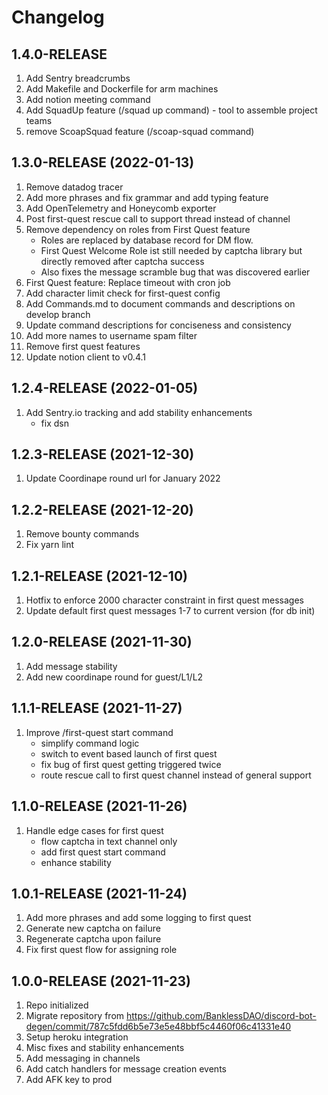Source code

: # Changelog

## 1.4.0-RELEASE

1. Add Sentry breadcrumbs
2. Add Makefile and Dockerfile for arm machines
3. Add notion meeting command
4. Add SquadUp feature (/squad up command) - tool to assemble project teams
5. remove ScoapSquad feature (/scoap-squad command)

## 1.3.0-RELEASE (2022-01-13)

1. Remove datadog tracer
2. Add more phrases and fix grammar and add typing feature
3. Add OpenTelemetry and Honeycomb exporter
4. Post first-quest rescue call to support thread instead of channel
5. Remove dependency on roles from First Quest feature
   - Roles are replaced by database record for DM flow.
   - First Quest Welcome Role ist still needed by captcha library but directly removed after captcha success
   - Also fixes the message scramble bug that was discovered earlier
6. First Quest feature: Replace timeout with cron job
7. Add character limit check for first-quest config
8. Add Commands.md to document commands and descriptions on develop branch
9. Update command descriptions for conciseness and consistency
10. Add more names to username spam filter
11. Remove first quest features
12. Update notion client to v0.4.1

## 1.2.4-RELEASE (2022-01-05)

1. Add Sentry.io tracking and add stability enhancements
   - fix dsn

## 1.2.3-RELEASE (2021-12-30)

1. Update Coordinape round url for January 2022

## 1.2.2-RELEASE (2021-12-20)

1. Remove bounty commands
2. Fix yarn lint

## 1.2.1-RELEASE (2021-12-10)

1. Hotfix to enforce 2000 character constraint in first quest messages
2. Update default first quest messages 1-7 to current version (for db init)

## 1.2.0-RELEASE (2021-11-30)

1. Add message stability
2. Add new coordinape round for guest/L1/L2

## 1.1.1-RELEASE (2021-11-27)

1. Improve /first-quest start command
   - simplify command logic
   - switch to event based launch of first quest
   - fix bug of first quest getting triggered twice
   - route rescue call to first quest channel instead of general support

## 1.1.0-RELEASE (2021-11-26)

1. Handle edge cases for first quest
   - flow captcha in text channel only
   - add first quest start command
   - enhance stability

## 1.0.1-RELEASE (2021-11-24)

1. Add more phrases and add some logging to first quest
2. Generate new captcha on failure
3. Regenerate captcha upon failure
4. Fix first quest flow for assigning role

## 1.0.0-RELEASE (2021-11-23)

1. Repo initialized
2. Migrate repository from https://github.com/BanklessDAO/discord-bot-degen/commit/787c5fdd6b5e73e5e48bbf5c4460f06c41331e40
3. Setup heroku integration
4. Misc fixes and stability enhancements
5. Add messaging in channels
6. Add catch handlers for message creation events
7. Add AFK key to prod
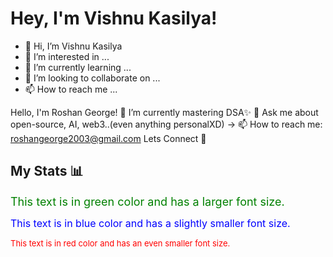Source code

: # Hey, I'm Vishnu Kasilya! 


 - 👋 Hi, I’m Vishnu Kasilya
- 👀 I’m interested in ...
- 🌱 I’m currently learning ...
- 💞️ I’m looking to collaborate on ...
- 📫 How to reach me ...



Hello, I'm Roshan George! 🌱 I’m currently mastering DSA✨ 💬 Ask me about open-source, AI, web3..(even anything personalXD) -> 📫 How to reach me: roshangeorge2003@gmail.com Lets Connect 🤗

## My Stats 📊

<font size="4" color="green">This text is in green color and has a larger font size.</font>

<font size="3" color="blue">This text is in blue color and has a slightly smaller font size.</font>

<font size="2" color="red">This text is in red color and has an even smaller font size.</font>


<!---
VishnuAmit/VishnuAmit is a ✨ special ✨ repository because its `README.md` (this file) appears on your GitHub profile.
You can click the Preview link to take a look at your changes.
--->
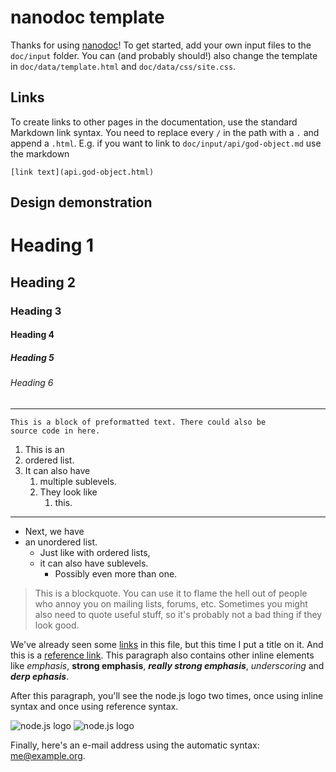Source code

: nanodoc template
================
Thanks for using [nanodoc](https://github.com/raphaelr/node_nanodoc)! To get started,
add your own input files to the `doc/input` folder. You can (and probably should!) also
change the template in `doc/data/template.html` and `doc/data/css/site.css`.

Links
-----
To create links to other pages in the documentation, use the standard Markdown link
syntax. You need to replace every `/` in the path with a `.` and append a `.html`.
E.g. if you want to link to `doc/input/api/god-object.md` use the markdown

    [link text](api.god-object.html)

Design demonstration
--------------------

# Heading 1
## Heading 2
### Heading 3
#### Heading 4
##### Heading 5
###### Heading 6

---------------------------------------------------------------------------------------

    This is a block of preformatted text. There could also be
    source code in here.

1. This is an
2. ordered list.
3. It can also have
   1. multiple sublevels.
   2. They look like
      1. this.

----------

* Next, we have
* an unordered list.
  - Just like with ordered lists,
  - it can also have sublevels.
     + Possibly even more than one.

> This is a blockquote. You can use it to flame the hell out of people who annoy you
> on mailing lists, forums, etc. Sometimes you might also need to quote useful stuff,
> so it's probably not a bad thing if they look good.

We've already seen some [links](http://nodejs.org "node.js") in this file, but this time
I put a title on it. And this is a [reference link][refl]. This paragraph also contains
other inline elements like *emphasis*, **strong emphasis**, ***really strong emphasis***,
_underscoring_ and **_*derp ephasis*_**.

After this paragraph, you'll see the node.js logo two times, once using inline syntax
and once using reference syntax.

![node.js logo](http://nodejs.org/images/logos/nodejs.png "Inline syntax")
![node.js logo][node-logo]

Finally, here's an e-mail address using the automatic syntax: <me@example.org>.

[refl]: http://nodejs.org "nodejs.org"
[node-logo]: http://nodejs.org/images/logos/nodejs.png "Reference syntax"
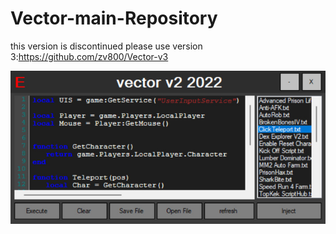 # Vector-main-Repository
this version is discontinued please use version 3:https://github.com/zv800/Vector-v3

![](https://raw.githubusercontent.com/zv800/Vector-main-Repository/main/img1.jpg)

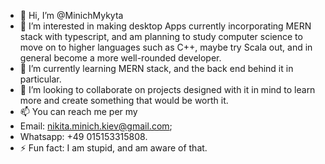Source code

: - 👋 Hi, I’m @MinichMykyta
- 👀 I’m interested in making desktop Apps currently incorporating MERN stack with typescript, and am planning to study computer science to move on to higher languages such as C++, maybe try Scala out, and in general become a more well-rounded developer.
- 🌱 I’m currently learning MERN stack, and the back end behind it in particular.
- 💞️ I’m looking to collaborate on projects designed with it in mind to learn more and create something that would be worth it.
- 📫 You can reach me per my
- Email: nikita.minich.kiev@gmail.com;
- Whatsapp: +49 015153315808.
- ⚡ Fun fact: I am stupid, and am aware of that.

<!---
MinichMykyta/MinichMykyta is a ✨ special ✨ repository because its `README.md` (this file) appears on your GitHub profile.
You can click the Preview link to take a look at your changes.
--->
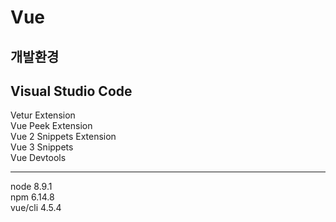 # Vue

## 개발환경


Visual Studio Code
----

Vetur Extension      
Vue Peek Extension     
Vue 2 Snippets Extension    
Vue 3 Snippets      
Vue Devtools   


----
node 8.9.1    
npm 6.14.8     
vue/cli 4.5.4    

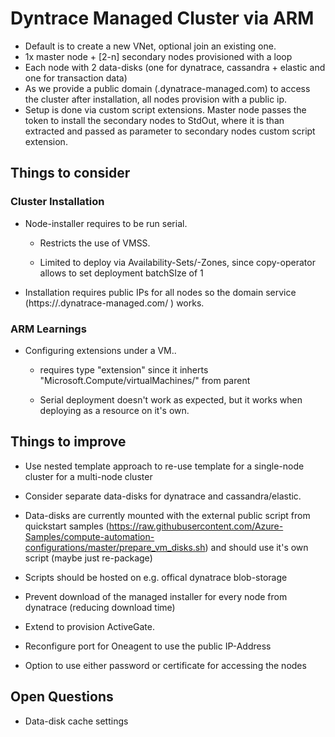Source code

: # Dyntrace Managed Cluster via ARM
- Default is to create a new VNet, optional join an existing one.
- 1x master node + [2-n] secondary nodes provisioned with a loop
- Each node with 2 data-disks (one for dynatrace, cassandra + elastic and one for transaction data)
- As we provide a public domain (<clusterid>.dynatrace-managed.com) to access the cluster after installation, all nodes provision with a public ip. 
- Setup is done via custom script extensions. Master node passes the token to install the secondary nodes to StdOut, where it is than extracted and passed as parameter to secondary nodes custom script extension.

## Things to consider

### Cluster Installation

- Node-installer requires to be run serial.

  - Restricts the use of VMSS.
  
  - Limited to deploy via Availability-Sets/-Zones, since copy-operator allows to set deployment batchSIze of 1

- Installation requires public IPs for all nodes so the domain service (https://<clusterid>.dynatrace-managed.com/ ) works.

### ARM Learnings

- Configuring extensions under a VM..

  - requires type "extension" since it inherts "Microsoft.Compute/virtualMachines/" from parent

  - Serial deployment doesn't work as expected, but it works when deploying as a resource on it's own.

## Things to improve

- Use nested template approach to re-use template for a single-node cluster for a multi-node cluster

- Consider separate data-disks for dynatrace and cassandra/elastic.

- Data-disks are currently mounted with the external public script from quickstart samples (https://raw.githubusercontent.com/Azure-Samples/compute-automation-configurations/master/prepare_vm_disks.sh) and should use it's own script (maybe just re-package)

- Scripts should be hosted on e.g. offical dynatrace blob-storage

- Prevent download of the managed installer for every node from dynatrace (reducing download time)

- Extend to provision ActiveGate. 

- Reconfigure port for Oneagent to use the public IP-Address

- Option to use either password or certificate for accessing the nodes

## Open Questions
- Data-disk cache settings

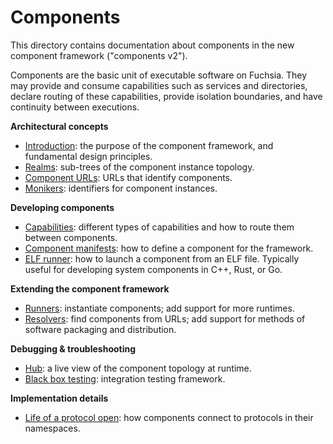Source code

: # Components

This directory contains documentation about components in the new component
framework ("components v2").

Components are the basic unit of executable software on Fuchsia. They may
provide and consume capabilities such as services and directories, declare
routing of these capabilities, provide isolation boundaries, and have continuity
between executions.

**Architectural concepts**

- [Introduction](introduction.md): the purpose of the component framework, and
  fundamental design principles.
- [Realms](realms.md): sub-trees of the component instance topology.
- [Component URLs](component_urls.md): URLs that identify components.
- [Monikers](monikers.md): identifiers for component instances.

**Developing components**

- [Capabilities](capabilities/README.md): different types of capabilities and
  how to route them between components.
- [Component manifests](component_manifests.md): how to define a component for
  the framework.
- [ELF runner](elf_runner.md): how to launch a component from an ELF file.
  Typically useful for developing system components in C++, Rust, or Go.

**Extending the component framework**

- [Runners](runners.md): instantiate components; add support for more
  runtimes.
- [Resolvers](resolvers.md): find components from URLs; add support for
  methods of software packaging and distribution.

**Debugging & troubleshooting**

- [Hub](hub.md): a live view of the component topology at runtime.
- [Black box testing](black_box_testing.md): integration testing framework.

**Implementation details**

- [Life of a protocol open](life_of_a_protocol_open.md): how components connect
  to protocols in their namespaces.
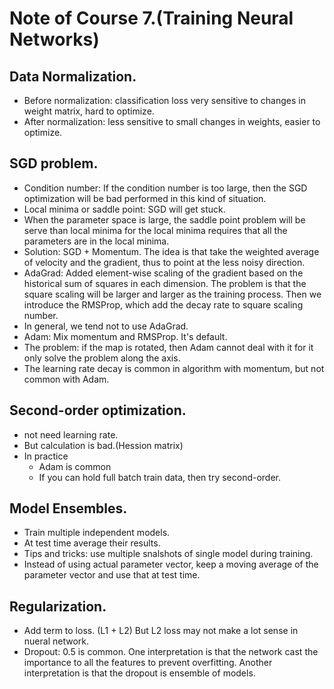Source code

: # Note of Course 7.(Training Neural Networks)

## Data Normalization.
- Before normalization: classification loss very sensitive to changes in weight matrix, hard to optimize.
- After normalization: less sensitive to small changes in weights, easier to optimize.

## SGD problem.
- Condition number: If the condition number is too large, then the SGD optimization will be bad performed in this kind of situation.
- Local minima or saddle point: SGD will get stuck. 
- When the parameter space is large, the saddle point problem will be serve than local minima for the local minima requires that all the parameters are in the local minima.
- Solution: SGD + Momentum. The idea is that take the weighted average of velocity and the gradient, thus to point at the less noisy direction.
- AdaGrad: Added element-wise scaling of the gradient based on the historical sum of squares in each dimension. The problem is that the square scaling will be larger and larger as the training process. Then we introduce the RMSProp, which add the decay rate to square scaling number.
- In general, we tend not to use AdaGrad. 
- Adam: Mix momentum and RMSProp. It's default. 
- The problem: if the map is rotated, then Adam cannot deal with it for it only solve the problem along the axis.
- The learning rate decay is common in algorithm with momentum, but not common with  Adam.

## Second-order optimization.
- not need learning rate.
- But calculation is bad.(Hession matrix)
- In practice
	- Adam is common
	- If you can hold full batch train data, then try second-order.

## Model Ensembles.
- Train multiple independent models.
- At test time average their results.
- Tips and tricks: use multiple snalshots of single model during training.
- Instead of using actual parameter vector, keep a moving average of the parameter vector and use that at test time.

## Regularization.
- Add term to loss. (L1 + L2) But L2 loss may not make a lot sense in nueral network.
- Dropout: 0.5 is common. One interpretation is that the network cast the importance to all the features to prevent overfitting. Another interpretation is that the dropout is ensemble of models.

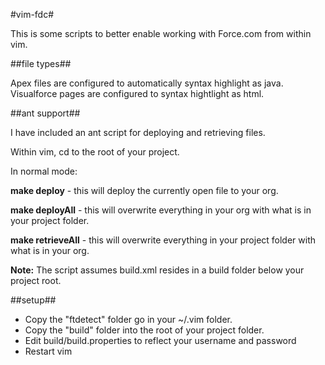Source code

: #vim-fdc#

This is some scripts to better enable working with Force.com from within vim.

##file types##

Apex files are configured to automatically syntax highlight as java.
Visualforce pages are configured to syntax hightlight as html.

##ant support##

I have included an ant script for deploying and retrieving files.

Within vim, cd to the root of your project.

In normal mode:

**make deploy**      - this will deploy the currently open file to your org.

**make deployAll**   - this will overwrite everything in your org with what is in your project folder.

**make retrieveAll** - this will overwrite everything in your project folder with what is in your org.

**Note:** The script assumes build.xml resides in a build folder below your project root.


##setup##

* Copy the "ftdetect" folder go in your ~/.vim folder.
* Copy the "build" folder into the root of your project folder.
* Edit build/build.properties to reflect your username and password
* Restart vim
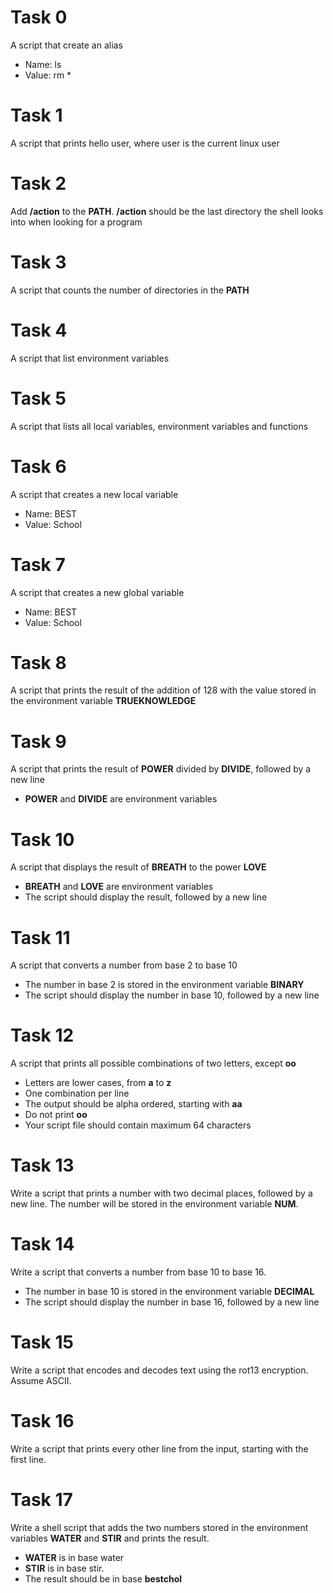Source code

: # Task 0
A script that create an alias
* Name: ls
* Value: rm *

# Task 1
A script that prints hello user, where user is the current linux user

# Task 2
Add **/action** to the **PATH**. **/action** should be the last directory the shell looks into when looking for a program

# Task 3
A script that  counts the number of directories in the **PATH**

# Task 4
A script that list environment variables

# Task 5
A script that lists all local variables, environment variables and functions

# Task 6
A script that creates a new local variable
* Name: BEST
* Value: School

# Task 7 
A script that creates a new global variable
* Name: BEST
* Value: School

# Task 8
A script that prints the result of the addition of 128 with the value stored in the environment variable **TRUEKNOWLEDGE**

# Task 9
A script that prints the result of **POWER** divided by **DIVIDE**, followed by a new line
* **POWER** and **DIVIDE** are environment variables

# Task 10
A script that displays the result of **BREATH** to the power **LOVE**
* **BREATH** and **LOVE** are environment variables
* The script should display the result, followed by a new line

# Task 11
A script that converts a number from base 2 to base 10
* The number in base 2 is stored in the environment variable **BINARY**
* The script should display the number in base 10, followed by a new line

# Task 12
A script that prints all possible combinations of two letters, except **oo**
* Letters are lower cases, from **a** to **z**
* One combination per line
* The output should be alpha ordered, starting with **aa**
* Do not print **oo**
* Your script file should contain maximum 64 characters

# Task 13
Write a script that prints a number with two decimal places, followed by a new line.
The number will be stored in the environment variable **NUM**.

# Task 14
Write a script that converts a number from base 10 to base 16.
* The number in base 10 is stored in the environment variable **DECIMAL**
* The script should display the number in base 16, followed by a new line

# Task 15
Write a script that encodes and decodes text using the rot13 encryption. Assume ASCII.

# Task 16
Write a script that prints every other line from the input, starting with the first line.

# Task 17
Write a shell script that adds the two numbers stored in the environment variables **WATER** and **STIR** and prints the result.
* **WATER** is in base water
* **STIR** is in base stir.
* The result should be in base **bestchol**

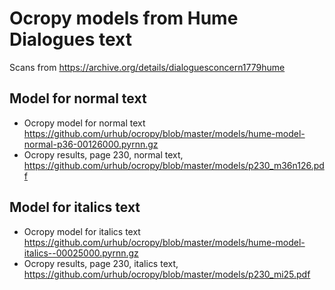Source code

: # Ocropy models from Hume Dialogues text

Scans from https://archive.org/details/dialoguesconcern1779hume

## Model for normal text

* Ocropy model for normal text https://github.com/urhub/ocropy/blob/master/models/hume-model-normal-p36-00126000.pyrnn.gz
* Ocropy results, page 230, normal text, https://github.com/urhub/ocropy/blob/master/models/p230_m36n126.pdf

## Model for italics text

* Ocropy model for italics text https://github.com/urhub/ocropy/blob/master/models/hume-model-italics--00025000.pyrnn.gz
* Ocropy results, page 230, italics text, https://github.com/urhub/ocropy/blob/master/models/p230_mi25.pdf
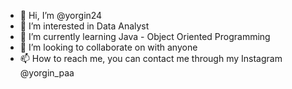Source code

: - 👋 Hi, I’m @yorgin24
- 👀 I’m interested in Data Analyst
- 🌱 I’m currently learning Java - Object Oriented Programming
- 💞️ I’m looking to collaborate on with anyone
- 📫 How to reach me, you can contact me through my Instagram @yorgin_paa

<!---
yorgin24/yorgin24 is a ✨ special ✨ repository because its `README.md` (this file) appears on your GitHub profile.
You can click the Preview link to take a look at your changes.
--->
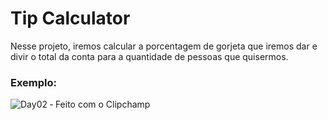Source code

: # Tip Calculator

Nesse projeto, iremos calcular a porcentagem de gorjeta que iremos dar e divir o total da conta para a quantidade de pessoas que quisermos.

### Exemplo:

![Day02 ‐ Feito com o Clipchamp](https://user-images.githubusercontent.com/79524682/207747977-76e87fce-1d9a-4984-9974-386744dd32fd.gif)
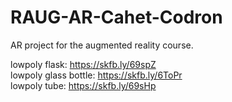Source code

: # RAUG-AR-Cahet-Codron
AR project for the augmented reality course.

lowpoly flask: https://skfb.ly/69spZ  
lowpoly glass bottle: https://skfb.ly/6ToPr  
lowpoly tube: https://skfb.ly/69sHp  
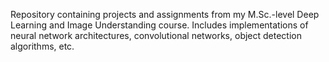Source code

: Repository containing projects and assignments from my M.Sc.-level Deep Learning and Image Understanding course. Includes implementations of neural network architectures, convolutional networks, object detection algorithms, etc.
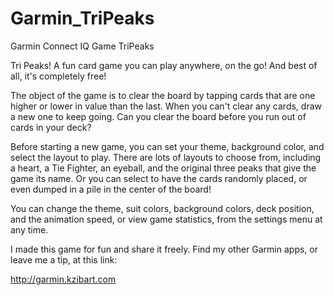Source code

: # Garmin_TriPeaks
Garmin Connect IQ Game TriPeaks

Tri Peaks!  A fun card game you can play anywhere, on the go!  And best of all, it's completely free!

The object of the game is to clear the board by tapping cards that are one higher or lower in value than the last.  When you can't clear any cards, draw a new one to keep going.  Can you clear the board before you run out of cards in your deck?

Before starting a new game, you can set your theme, background color, and select the layout to play.  There are lots of layouts to choose from, including a heart, a Tie Fighter, an eyeball, and the original three peaks that give the game its name.  Or you can select to have the cards randomly placed, or even dumped in a pile in the center of the board!

You can change the theme, suit colors, background colors, deck position, and the animation speed, or view game statistics, from the settings menu at any time.

I made this game for fun and share it freely.  Find my other Garmin apps, or leave me a tip, at this link:

http://garmin.kzibart.com
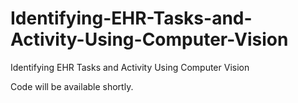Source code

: # Identifying-EHR-Tasks-and-Activity-Using-Computer-Vision
Identifying EHR Tasks and Activity Using Computer Vision

Code will be available shortly. 
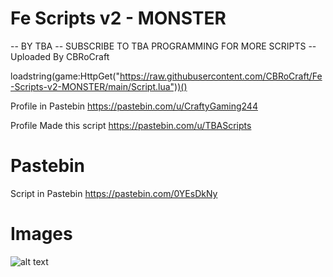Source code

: # Fe Scripts v2 - MONSTER

-- BY TBA
-- SUBSCRIBE TO TBA PROGRAMMING FOR MORE SCRIPTS
-- Uploaded By CBRoCraft

loadstring(game:HttpGet("https://raw.githubusercontent.com/CBRoCraft/Fe-Scripts-v2-MONSTER/main/Script.lua"))()


Profile in Pastebin https://pastebin.com/u/CraftyGaming244

Profile Made this script https://pastebin.com/u/TBAScripts


# Pastebin

Script in Pastebin https://pastebin.com/0YEsDkNy

# Images

![alt text](http://url/to/img.png)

> **Goal of the exercise**
Write out word for word the lines of the listing above from the line with "- Before normalization: classification" to the line with "##ant support##", taking in both of those lines but no pictures.

> **Your solution**
- Before normalization: classification loss very sensitive to changes in weight matrix, hard to optimize.
- After normalization: less sensitive to small changes in weights, easier to optimize.

## SGD problem.
- Condition number: If the condition number is too large, then the SGD optimization will be bad performed in this kind of situation.
- Local minima or saddle point: SGD will get stuck. 
- When the parameter space is large, the saddle point problem will be serve than local minima for the local minima requires that all the parameters are in the local minima.
- Solution: SGD + Momentum. The idea is that take the weighted average of velocity and the gradient, thus to point at the less noisy direction.
- AdaGrad: Added element-wise scaling of the gradient based on the historical sum of squares in each dimension. The problem is that the square scaling will be larger and larger as the training process. Then we introduce the RMSProp, which add the decay rate to square scaling number.
- In general, we tend not to use AdaGrad. 
- Adam: Mix momentum and RMSProp. It's default. 
- The problem: if the map is rotated, then Adam cannot deal with it for it only solve the problem along the axis.
- The learning rate decay is common in algorithm with momentum, but not common with  Adam.

## Second-order optimization.
- not need learning rate.
- But calculation is bad.(Hession matrix)
- In practice
	- Adam is common
	- If you can hold full batch train data, then try second-order.

## Model Ensembles.
- Train multiple independent models.
- At test time average their results.
- Tips and tricks: use multiple snalshots of single model during training.
- Instead of using actual parameter vector, keep a moving average of the parameter vector and use that at test time.

## Regularization.
- Add term to loss. (L1 + L2) But L2 loss may not make a lot sense in nueral network.
- Dropout: 0.5 is common. One interpretation is that the network cast the importance to all the features to prevent overfitting. Another interpretation is that the dropout is ensemble of models.

Source code

: #vim-fdc#

This is some scripts to better enable working with Force.com from within vim.

##file types##

Apex files are configured to automatically syntax highlight as java.
Visualforce pages are configured to syntax hightlight as html.

##ant support##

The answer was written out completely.